#### Task:
Your answer should hold every line of the records below that contains the string "textwidth".

#### Listed records:
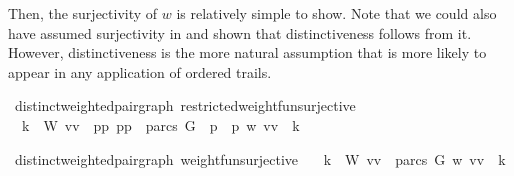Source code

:\begin{isabellebody}
\begin{isamarkuptext}
Then, the surjectivity of $w$ is relatively simple to show. Note that we could also have assumed surjectivity in 
 and shown that distinctiveness follows from it. However,
distinctiveness is the more natural assumption that is more likely to appear in any application
of ordered trails.%
\end{isamarkuptext}\isamarkuptrue%
\isamarkupfalse%
{\isacharparenleft}\ distinct{\isacharunderscore}weighted{\isacharunderscore}pair{\isacharunderscore}graph{\isacharparenright}\ restricted{\isacharunderscore}weight{\isacharunderscore}fun{\isacharunderscore}surjective{\isacharcolon}\ \ \isanewline
\ \ {\isachardoublequoteopen}{\isasymforall}k\ {\isasymin}\ W{\isachardot}\ {\isasymexists}{\isacharparenleft}vv\ {\isasymin}\ {\isacharbraceleft}{\isacharparenleft}p{}{\isacharcomma}p{}{\isacharparenright}{\isachardot}\ {\isacharparenleft}p{}{\isacharcomma}p{}{\isacharparenright}\ {\isasymin}\ parcs\ G\ {\isasymand}\ p{}\ {\isacharless}\ p{}{\isacharbraceright}{\isachardot}\ w\ {\isacharparenleft}vv\ {\isacharequal}\ k{\isachardoublequoteclose}%
\isadelimproof
%
\endisadelimproof
%
\isatagproof
%
\endisatagproof
{\isafoldproof}%
%
\isadelimproof
%
\endisadelimproof
%
\begin{isamarkuptext}%
%
\end{isamarkuptext}\isamarkuptrue%
\isamarkupfalse%
{\isacharparenleft}\ distinct{\isacharunderscore}weighted{\isacharunderscore}pair{\isacharunderscore}graph{\isacharparenright}\ weight{\isacharunderscore}fun{\isacharunderscore}surjective{\isacharcolon}\isanewline
\ \ \ {\isachardoublequoteopen}{\isasymforall}k\ {\isasymin}\ W{\isachardot}\ {\isasymexists}{\isacharparenleft}vv\ {\isasymin}\ parcs\ G{\isachardot}\ w\ {\isacharparenleft}vv\ {\isacharequal}\ k{\isachardoublequoteclose}%
\isadelimproof
%
\endisadelimproof
%
\isatagproof
%
\endisatagproof
{\isafoldproof}%
%
\isadelimproof
%
\endisadelimproof
%
\isadelimproof
%
\endisadelimproof
%
\isatagproof
%
\endisatagproof
{\isafoldproof}%

\end{isabellebody}
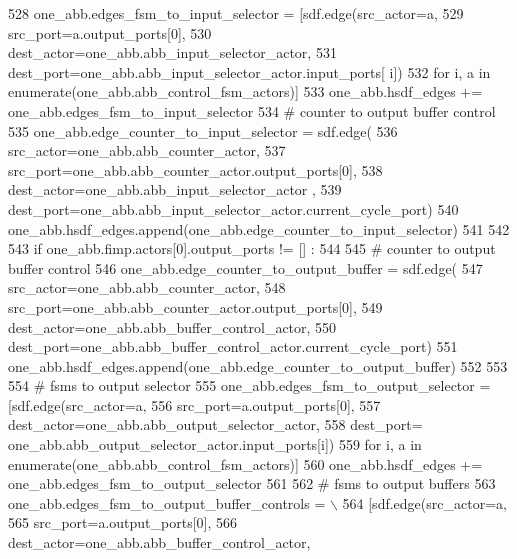 \begin{DoxyCode}
528     one\_abb.edges\_fsm\_to\_input\_selector = [sdf.edge(src\_actor=a,
529                                                     src\_port=a.output\_ports[0],
530                                                     dest\_actor=one\_abb.abb\_input\_selector\_actor,
531                                                     dest\_port=one\_abb.abb\_input\_selector\_actor.input\_ports[
      i])
532                                            \textcolor{keywordflow}{for} i, a \textcolor{keywordflow}{in} enumerate(one\_abb.abb\_control\_fsm\_actors)]
533     one\_abb.hsdf\_edges += one\_abb.edges\_fsm\_to\_input\_selector
534     \textcolor{comment}{# counter to output buffer control}
535     one\_abb.edge\_counter\_to\_input\_selector = sdf.edge(
536       src\_actor=one\_abb.abb\_counter\_actor,
537       src\_port=one\_abb.abb\_counter\_actor.output\_ports[0],
538       dest\_actor=one\_abb.abb\_input\_selector\_actor ,
539       dest\_port=one\_abb.abb\_input\_selector\_actor.current\_cycle\_port)
540     one\_abb.hsdf\_edges.append(one\_abb.edge\_counter\_to\_input\_selector)
541 
542 
543   \textcolor{keywordflow}{if} one\_abb.fimp.actors[0].output\_ports != [] :
544 
545     \textcolor{comment}{# counter to output buffer control}
546     one\_abb.edge\_counter\_to\_output\_buffer = sdf.edge(
547       src\_actor=one\_abb.abb\_counter\_actor,
548       src\_port=one\_abb.abb\_counter\_actor.output\_ports[0],
549       dest\_actor=one\_abb.abb\_buffer\_control\_actor,
550       dest\_port=one\_abb.abb\_buffer\_control\_actor.current\_cycle\_port)
551     one\_abb.hsdf\_edges.append(one\_abb.edge\_counter\_to\_output\_buffer)
552 
553 
554     \textcolor{comment}{# fsms to output selector}
555     one\_abb.edges\_fsm\_to\_output\_selector = [sdf.edge(src\_actor=a,
556                                                      src\_port=a.output\_ports[0],
557                                                      dest\_actor=one\_abb.abb\_output\_selector\_actor,
558                                                      dest\_port=
      one\_abb.abb\_output\_selector\_actor.input\_ports[i])
559                                             \textcolor{keywordflow}{for} i, a \textcolor{keywordflow}{in} enumerate(one\_abb.abb\_control\_fsm\_actors)]
560     one\_abb.hsdf\_edges += one\_abb.edges\_fsm\_to\_output\_selector
561 
562     \textcolor{comment}{# fsms to output buffers}
563     one\_abb.edges\_fsm\_to\_output\_buffer\_controls = \(\backslash\)
564         [sdf.edge(src\_actor=a,
565                   src\_port=a.output\_ports[0],
566                   dest\_actor=one\_abb.abb\_buffer\_control\_actor,

\end{DoxyCode}
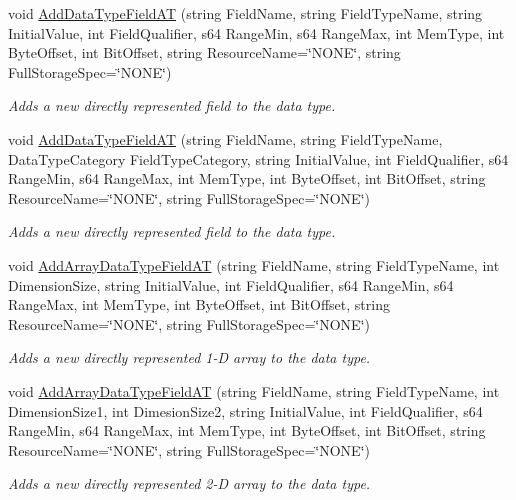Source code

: \begin{DoxyCompactItemize}
void \hyperlink{classpc__emulator_1_1PCDataType_a21f3f1c40dfd1b67affa8235f4552dc3}{Add\+Data\+Type\+Field\+AT} (string Field\+Name, string Field\+Type\+Name, string Initial\+Value, int Field\+Qualifier, s64 Range\+Min, s64 Range\+Max, int Mem\+Type, int Byte\+Offset, int Bit\+Offset, string Resource\+Name=\char`\"{}N\+O\+NE\char`\"{}, string Full\+Storage\+Spec=\char`\"{}N\+O\+NE\char`\"{})
\begin{DoxyCompactList}\small\item\em Adds a new directly represented field to the data type. \end{DoxyCompactList}\item 
void \hyperlink{classpc__emulator_1_1PCDataType_a0c881ea4da972ecb097a66d98c6bc0e4}{Add\+Data\+Type\+Field\+AT} (string Field\+Name, string Field\+Type\+Name, Data\+Type\+Category Field\+Type\+Category, string Initial\+Value, int Field\+Qualifier, s64 Range\+Min, s64 Range\+Max, int Mem\+Type, int Byte\+Offset, int Bit\+Offset, string Resource\+Name=\char`\"{}N\+O\+NE\char`\"{}, string Full\+Storage\+Spec=\char`\"{}N\+O\+NE\char`\"{})
\begin{DoxyCompactList}\small\item\em Adds a new directly represented field to the data type. \end{DoxyCompactList}\item 
void \hyperlink{classpc__emulator_1_1PCDataType_a1bc8641e21df139359339eb72ee236fc}{Add\+Array\+Data\+Type\+Field\+AT} (string Field\+Name, string Field\+Type\+Name, int Dimension\+Size, string Initial\+Value, int Field\+Qualifier, s64 Range\+Min, s64 Range\+Max, int Mem\+Type, int Byte\+Offset, int Bit\+Offset, string Resource\+Name=\char`\"{}N\+O\+NE\char`\"{}, string Full\+Storage\+Spec=\char`\"{}N\+O\+NE\char`\"{})
\begin{DoxyCompactList}\small\item\em Adds a new directly represented 1-\/D array to the data type. \end{DoxyCompactList}\item 
void \hyperlink{classpc__emulator_1_1PCDataType_a1c580eff0b4ac72372a9866fd2212ba3}{Add\+Array\+Data\+Type\+Field\+AT} (string Field\+Name, string Field\+Type\+Name, int Dimension\+Size1, int Dimesion\+Size2, string Initial\+Value, int Field\+Qualifier, s64 Range\+Min, s64 Range\+Max, int Mem\+Type, int Byte\+Offset, int Bit\+Offset, string Resource\+Name=\char`\"{}N\+O\+NE\char`\"{}, string Full\+Storage\+Spec=\char`\"{}N\+O\+NE\char`\"{})
\begin{DoxyCompactList}\small\item\em Adds a new directly represented 2-\/D array to the data type. \end{DoxyCompactList}\item 

\end{DoxyCompactItemize}
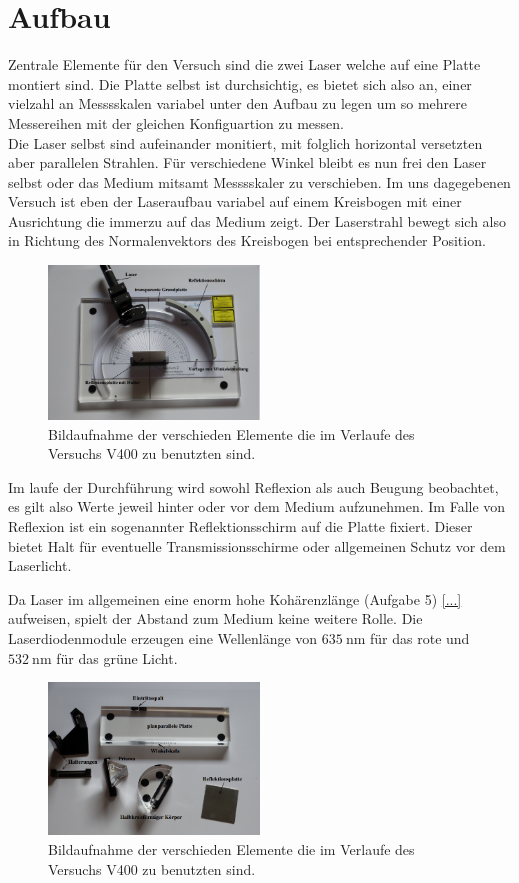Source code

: \section{Aufbau}
Zentrale Elemente für den Versuch sind die zwei Laser welche auf eine Platte montiert sind. Die Platte selbst ist durchsichtig,
es bietet sich also an, einer vielzahl an Messsskalen variabel unter den Aufbau zu legen um so mehrere Messereihen mit der gleichen 
Konfiguartion zu messen. \\
Die Laser selbst sind aufeinander monitiert, mit folglich horizontal versetzten aber parallelen Strahlen. Für verschiedene
Winkel bleibt es nun frei den Laser selbst oder das Medium mitsamt Messsskaler zu verschieben. Im uns dagegebenen Versuch 
ist eben der Laseraufbau variabel auf einem Kreisbogen mit einer Ausrichtung die immerzu auf das Medium zeigt. Der Laserstrahl 
bewegt sich also in Richtung des Normalenvektors des Kreisbogen bei entsprechender Position. 
\begin{figure}
    \centering
    \includegraphics[width=0.5\textwidth]{bilder/afbau.png}
    \caption{Bildaufnahme der verschieden Elemente die im Verlaufe des Versuchs V400 zu benutzten sind. \cite{skript}} 
    \label{fig:teile}
\end{figure}
\FloatBarrier
\flushleft Im laufe der Durchführung wird sowohl Reflexion als auch Beugung beobachtet, es gilt also Werte jeweil hinter oder vor dem Medium 
aufzunehmen. Im Falle von Reflexion ist ein sogenannter Reflektionsschirm auf die Platte fixiert. Dieser bietet Halt für eventuelle
Transmissionsschirme oder allgemeinen Schutz vor dem Laserlicht.

Da Laser im allgemeinen eine enorm hohe Kohärenzlänge (Aufgabe 5) \ref{...} aufweisen, spielt der Abstand zum Medium keine weitere Rolle. 
Die Laserdiodenmodule erzeugen eine Wellenlänge von $\SI{635}{\nano\meter}$ für das rote und $\SI{532}{\nano\meter}$ für das
grüne Licht.

\begin{figure}
    \centering
    \includegraphics[width=0.5\textwidth]{bilder/teile.png}
    \caption{Bildaufnahme der verschieden Elemente die im Verlaufe des Versuchs V400 zu benutzten sind. \cite{skript}} 
    \label{fig:teile}
\end{figure}
\FloatBarrier

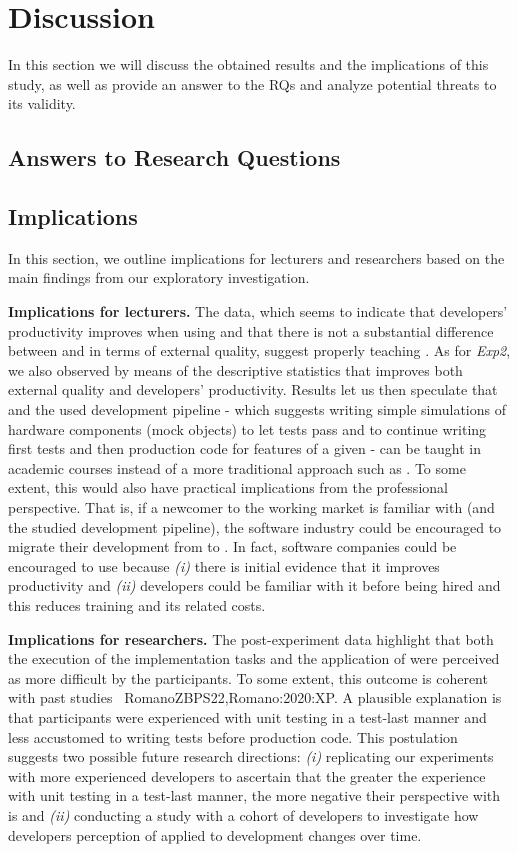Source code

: \chapter{Discussion}
In this section we will discuss the obtained results and the implications of this study, as well as provide an answer to the RQs and analyze potential threats to its validity.

\section{Answers to Research Questions}



\section{Implications}
In this section, we outline implications for lecturers and researchers based on the main findings from our exploratory investigation. 

\textbf{Implications for lecturers.} The data, which seems to indicate that developers' productivity improves when using  \tdd and that there is not a substantial difference between \tdd and \notdd in terms of external quality, suggest properly teaching \tdd. 
As for \textit{Exp2}, we also observed by means of the descriptive statistics that \tdd improves both external quality and developers' productivity. 
Results let us then speculate that \tdd and the used development pipeline \cite{TDDEC}- which suggests writing simple simulations of hardware components (mock objects) to let tests pass and to continue writing first tests and then production code for features of a given \es - can be taught in academic \es courses instead of a more traditional approach such as \notdd. 
To some extent, this would also have practical implications from the professional perspective. That is, if a newcomer to the working market is familiar with \tdd (and the studied development pipeline), the software industry could be encouraged to migrate their development from \notdd to \tdd. In fact, software companies could be encouraged to use \tdd because \textit{(i)} there is initial evidence that it improves productivity and \textit{(ii)} developers could be familiar with it before being hired and this reduces training and its related costs.


\textbf{Implications for researchers.} 
The post-experiment data highlight that both the execution of the implementation tasks and the application of \tdd were perceived as more difficult by the participants. 
To some extent, this outcome is coherent with past studies \eg~{RomanoZBPS22,Romano:2020:XP}. 
A plausible explanation is that participants were experienced with unit testing in a test-last manner and less accustomed to writing tests before production code. 
This postulation suggests two possible future research directions: \textit{(i)} replicating our experiments  with more experienced developers to ascertain that the greater the experience with unit testing in a test-last manner, the more negative their perspective with \tdd is and \textit{(ii)} conducting a study with a cohort of developers to investigate how developers perception of \tdd applied to \es development changes over time.



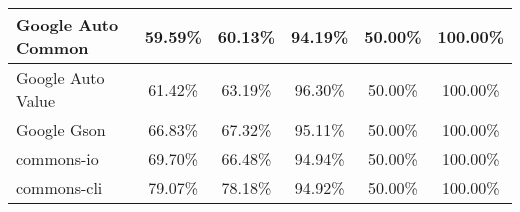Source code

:\documentclass[../main]{subfiles}
\begin{document}
\begin{table}[!htb]
\begin{tabular}{|l|c|c|c|c|c|}
Google Auto Common            & 59.59\%                                                                                 & 60.13\%                                                                                     & 94.19\%                                                                              & 50.00\%                                                                               & 100.00\%                                                                             \\ \hline
Google Auto Value             & 61.42\%                                                                                 & 63.19\%                                                                                     & 96.30\%                                                                              & 50.00\%                                                                               & 100.00\%                                                                             \\ \hline
Google Gson                   & 66.83\%                                                                                 & 67.32\%                                                                                     & 95.11\%                                                                              & 50.00\%                                                                               & 100.00\%                                                                             \\ \hline
commons-io                    & 69.70\%                                                                                 & 66.48\%                                                                                     & 94.94\%                                                                              & 50.00\%                                                                               & 100.00\%                                                                             \\ \hline
commons-cli                   & 79.07\%                                                                                 & 78.18\%                                                                                     & 94.92\%                                                                              & 50.00\%                                                                               & 100.00\%                                                                             \\ \hline

\end{tabular}
\end{table}
\end{document}
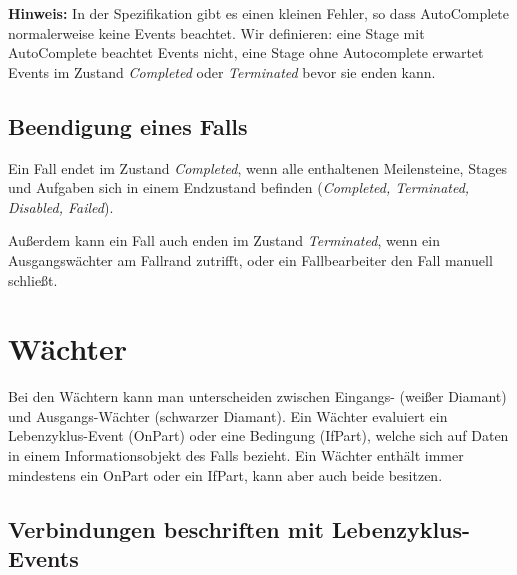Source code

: \documentclass[12pt,report]{snetTeaching}
\begin{document}
\textbf{Hinweis:} In der Spezifikation gibt es einen kleinen Fehler, so dass AutoComplete normalerweise keine Events beachtet. Wir definieren: eine Stage mit AutoComplete beachtet Events nicht, eine Stage ohne Autocomplete erwartet Events im Zustand \emph{Completed} oder \emph{Terminated} bevor sie enden kann.



\subsection{Beendigung eines Falls}

Ein Fall endet im Zustand \emph{Completed}, wenn alle enthaltenen Meilensteine, Stages und Aufgaben  sich in einem Endzustand befinden (\emph{Completed, Terminated, Disabled, Failed}). 

Außerdem kann ein Fall auch enden im Zustand \emph{Terminated},  wenn ein Ausgangswächter am Fallrand zutrifft, oder ein Fallbearbeiter den Fall manuell schließt. 








\section{Wächter}

Bei den Wächtern kann man unterscheiden zwischen Eingangs- (weißer Diamant) und Ausgangs-Wächter (schwarzer Diamant). Ein Wächter evaluiert ein Lebenzyklus-Event (OnPart) oder eine Bedingung (IfPart), welche sich auf Daten in einem Informationsobjekt des Falls bezieht. Ein Wächter enthält immer mindestens ein OnPart oder ein IfPart, kann aber auch beide besitzen.

\subsection{Verbindungen beschriften mit Lebenzyklus-Events}
\label{konv:CMMN_VerbindungBeschriften}
\end{document}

#### Output of the task:
    \includegraphics[width=0.5\textwidth]{bilder/afbau.png}
    \includegraphics[width=0.5\textwidth]{bilder/teile.png}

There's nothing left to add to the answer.